Par sa conception, l’ex-économiste en chef de la DG Concurrence confirme être un partisan de la théorie des avantages comparatifs prônée par l’économiste et philosophe britannique, David Ricardo.
Nulle part dans le reste du monde, de telles dispositions ne sont appliquées. Au contraire. Les pays asiatiques, avec la Chine en tête, ceux du Golfe (Arabie saoudite, Qatar, Emirats arabes unis, etc.) ou encore les USA n’ont jamais cessé de soutenir leurs entreprises, les mettant ainsi dans une position concurrence déloyale par rapport à leurs homologues européennes. En interdisant les aides d’Etat, l’Europe a (délibérément ?) fragilisé ses entreprises. Le secteur aérien et la sidérurgie sont des exemples concrets de cette politique déstabilisatrice.
« Si l’industrie lourde doit disparaître, qu’il en soit ainsi », confie en substance Pierre Régibeau à nos confrères de l’Echo. Quel cynisme ! Quel manque de considération pour les travailleurs qui pourraient perdre leurs emplois ! Par sa conception, le Liégeois confirme être un partisan de la théorie des avantages comparatifs prônée par l’économiste et philosophe britannique, David Ricardo. Pour ce dernier, un pays doit plutôt privilégier la production des biens pour lesquels son avantage comparatif est plus élevé, soit ceux dont les coûts relatifs sont moins élevés, et délaisser les autres biens à d’autres pays. Quelle erreur ? Car avec cette conception, on risque de délaisser des pans entiers de l’économie à d’autres pays en renforçant au passage notre dépendance vis-à-vis de ces derniers. On a vu les dégâts de cette conception avec la crise du Covid-19, même s’ils ont eu le mérite de remettre à l’agenda les stratégies de réindustrialisation en Europe.

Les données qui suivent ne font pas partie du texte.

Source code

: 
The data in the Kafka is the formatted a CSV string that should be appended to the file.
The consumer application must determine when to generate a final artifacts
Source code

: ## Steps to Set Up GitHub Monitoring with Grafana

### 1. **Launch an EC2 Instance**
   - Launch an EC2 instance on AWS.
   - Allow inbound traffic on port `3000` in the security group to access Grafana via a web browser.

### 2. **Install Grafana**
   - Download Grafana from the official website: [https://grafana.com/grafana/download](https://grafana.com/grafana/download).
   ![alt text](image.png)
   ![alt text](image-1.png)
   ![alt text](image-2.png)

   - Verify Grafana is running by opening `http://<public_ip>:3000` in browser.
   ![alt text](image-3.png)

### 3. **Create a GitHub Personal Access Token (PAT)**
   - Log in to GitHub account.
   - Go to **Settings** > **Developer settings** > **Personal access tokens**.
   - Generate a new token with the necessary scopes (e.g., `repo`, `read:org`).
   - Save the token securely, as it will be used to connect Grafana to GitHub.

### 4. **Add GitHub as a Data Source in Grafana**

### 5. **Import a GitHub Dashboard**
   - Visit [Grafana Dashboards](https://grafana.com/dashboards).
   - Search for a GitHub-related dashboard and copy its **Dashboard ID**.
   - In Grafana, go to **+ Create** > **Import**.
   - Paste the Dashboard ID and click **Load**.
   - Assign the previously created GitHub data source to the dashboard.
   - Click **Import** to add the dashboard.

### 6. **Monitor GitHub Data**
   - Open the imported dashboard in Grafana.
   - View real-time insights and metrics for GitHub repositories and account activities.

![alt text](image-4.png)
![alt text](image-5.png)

L’Europe ferait mieux de soutenir ses entreprises et ses entrepreneurs, l’innovation dans tous les secteurs si possible et ne pas se lancer des calculs économiques à courte vue.
D’après Pierre Régibeau, imposer des droits de douane sur les importations et des normes écologiques permettrait de sauver l’économie européenne. Il oublie qu’une telle politique permettra juste de gérer les conséquences. Les dégâts à l’environnement seront bien présents, la dépendance sera renforcée et on déplorera un chômage élevé. L’Europe ferait mieux de soutenir ses entreprises et ses entrepreneurs, l’innovation dans tous les secteurs si possible et ne pas se lancer des calculs économiques à courte vue qui engendreront des conséquences qui finiront par être impayables. C’est ça le modèle européen qui permettra de redonner confiance à ses citoyens, de les inspirer et de les amener à se réapproprier le projet européen.